En mai 2020, le Congress américain a voté en faveur de la Uyghur Human Rights Policy Act of 2020, qui vise à sanctionner les fonctionnaires chinois responsables de la détention massive des Ouïghours et d’autres minorités.
Cette loi permet d’interdire la venue sur le territoire américain des personnes concernées, le gel de leurs avoirs et la possibilité d’engager des poursuites judiciaires à leur encontre.
Seuls quelques pays en Europe ont signé le même type de lois, parmi lesquels le Royaume-Uni (la Global Human Rights Sanctions Regulations 2020, juillet 2020).

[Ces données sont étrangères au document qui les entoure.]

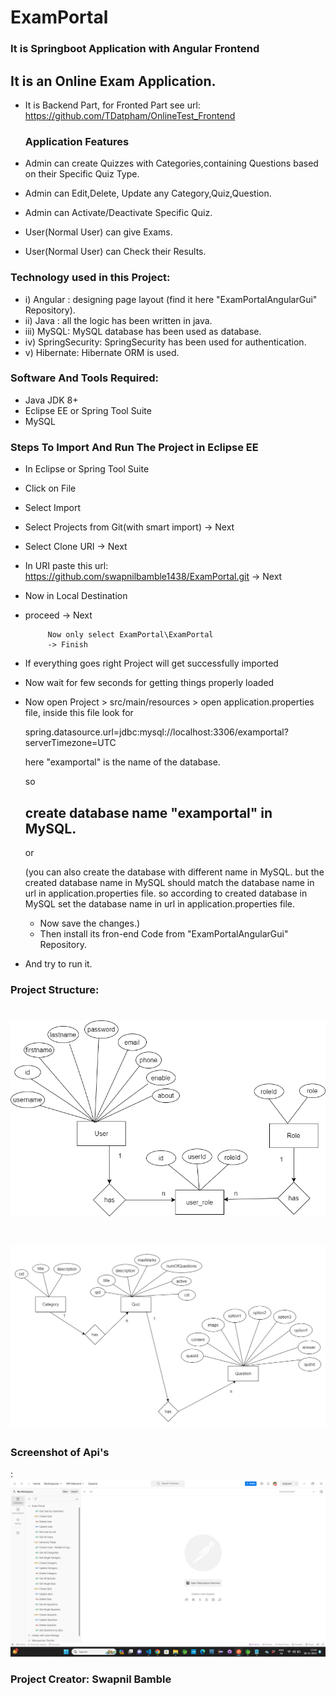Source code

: # ExamPortal

### It is Springboot Application with Angular Frontend
## It is an Online Exam Application. 
- It is Backend Part, for Fronted Part see url: https://github.com/TDatpham/OnlineTest_Frontend

  ### Application Features
 - Admin can create  Quizzes with Categories,containing Questions based on their Specific Quiz Type.
 - Admin can Edit,Delete, Update any Category,Quiz,Question.
 - Admin can Activate/Deactivate Specific Quiz.  
 - User(Normal User) can give Exams.
 - User(Normal User) can Check their Results.
              

### Technology used in this Project: 
- i) Angular : designing page layout (find it here "ExamPortalAngularGui" Repository). 
- ii) Java : all the logic has been written in java. 
- iii) MySQL: MySQL database has been used as database.
- iv) SpringSecurity: SpringSecurity has been used for authentication.
- v) Hibernate: Hibernate ORM is used.


### Software And Tools Required:
- Java JDK 8+ 
- Eclipse EE or Spring Tool Suite
- MySQL

### Steps To Import And Run The Project in Eclipse EE
- In Eclipse or Spring Tool Suite
- Click on File
- Select Import
- Select Projects from Git(with smart import) -> Next
- Select Clone URI -> Next
- In URI paste this url: https://github.com/swapnilbamble1438/ExamPortal.git
  -> Next
-  Now in Local Destination

-  proceed -> Next

            Now only select ExamPortal\ExamPortal
            -> Finish
   
-  If everything goes right Project will get successfully imported
-  Now wait for few seconds for getting things properly loaded

-  Now open Project > src/main/resources > open application.properties file,
   inside this file look for
   
   spring.datasource.url=jdbc:mysql://localhost:3306/examportal?serverTimezone=UTC

   here "examportal" is the name of the database.
   
     so

   ## create database name "examportal" in MySQL.

    or

   (you can also create the database with different name in MySQL. but the created database
   name in MySQL should match the database name in url in application.properties file.
   so according to created database in MySQL set the database name in url in 
   application.properties 
   file.
   - Now save the changes.)
   - Then install its fron-end Code from "ExamPortalAngularGui" Repository.
  - And try to run it.


### Project Structure:
![Project Structure - Image 1](a11.png)
==================================================================================================================================================================
![Project Structure - Image 2](a12.png)
==================================================================================================================================================================


### Screenshot of Api's
:
![a](a1.png)




### Project Creator: Swapnil Bamble


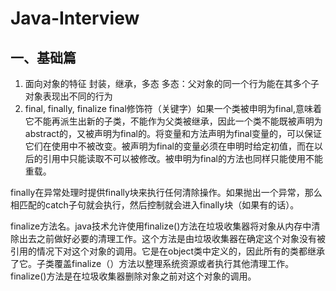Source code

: # Java-Interview

## 一、基础篇
1. 面向对象的特征
封装，继承，多态
多态：父对象的同一个行为能在其多个子对象表现出不同的行为
2. final, finally, finalize
final修饰符（关键字）如果一个类被申明为final,意味着它不能再派生出新的子类，不能作为父类被继承，因此一个类不能既被声明为abstract的，又被声明为final的。将变量和方法声明为final变量的，可以保证它们在使用中不被改变。被声明为final的变量必须在申明时给定初值，而在以后的引用中只能读取不可以被修改。被申明为final的方法也同样只能使用不能重载。

finally在异常处理时提供finally块来执行任何清除操作。如果抛出一个异常，那么相匹配的catch子句就会执行，然后控制就会进入finally块（如果有的话）。

finalize方法名。java技术允许使用finalize()方法在垃圾收集器将对象从内存中清除出去之前做好必要的清理工作。这个方法是由垃圾收集器在确定这个对象没有被引用的情况下对这个对象的调用。它是在object类中定义的，因此所有的类都继承了它。子类覆盖finalize（）方法以整理系统资源或者执行其他清理工作。finalize()方法是在垃圾收集器删除对象之前对这个对象的调用。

C’est pourquoi l’Inter-Parliamentary Alliance on China (IPAC), qui rassemble des parlementaires démocratiques des quatre coins du monde, et de toutes les couleurs politiques, a demandé au Bureau des Affaires étrangères britannique d’user de cette loi pour de sanctionner une série d’entreprises et fonctionnaires chinois responsables d’abus gravissimes dans la région de Xinjiang.
Les sanctions constituent un instrument majeur de l’action extérieure de l’UE, qui peut jouer un rôle au sein d’une palette d’instruments économiques et financiers (commerce, aide, accords bilatéraux). Pourtant, l’UE n’a pas encore adopté des sanctions ciblées et permettant de geler les avoirs des personnalités chinoises responsables de la répression sévère des droits fondamentaux au Xinjiang.
Le travail législatif est en cours. Des députés européens avaient demandé au Conseil en décembre 2019 de travailler dans ce sens, et il est aujourd’hui question « d’adopter une directive qui permettrait de disposer de cet instrument précis contre des gens dans des régimes autoritaires, qui sont convaincus d’avoir participé à des actes graves, délictueux et politiques ». En juillet 2020, seule la Hongrie y opposait encore quelques résistances. Il semblerait qu’il soit possible, d’ici la fin de l’année, adopter ce même type de loi qui nous permettrait, s’il y a volonté politique, de prendre les mêmes mesures que celles prises par les États-Unis à l’encontre des dirigeants chinois impliqués dans la situation ouïghoure.
La Belgique doit encourager l’UE à poursuivre dans cette voie.
2. Établir une liste noire des entreprises chinoises impliquées
Dans une carte blanche datant du 30 septembre 2020, des académiques et politiques du monde entier34 exigeaient « des 83 entreprises multinationales – de Nike à Zara, de Uniqlo à Apple – identifiées comme bénéficiant de la mise en esclavage des Ouïghours qu’elles cessent – immédiatement – toute coopération avec leurs fournisseurs chinois exploitant la main-d’œuvre forcée des déportés. » Ils demandaient à leurs représentants élus « de passer au plus vite des lois rendant de telles complicités illégales et impossibles ».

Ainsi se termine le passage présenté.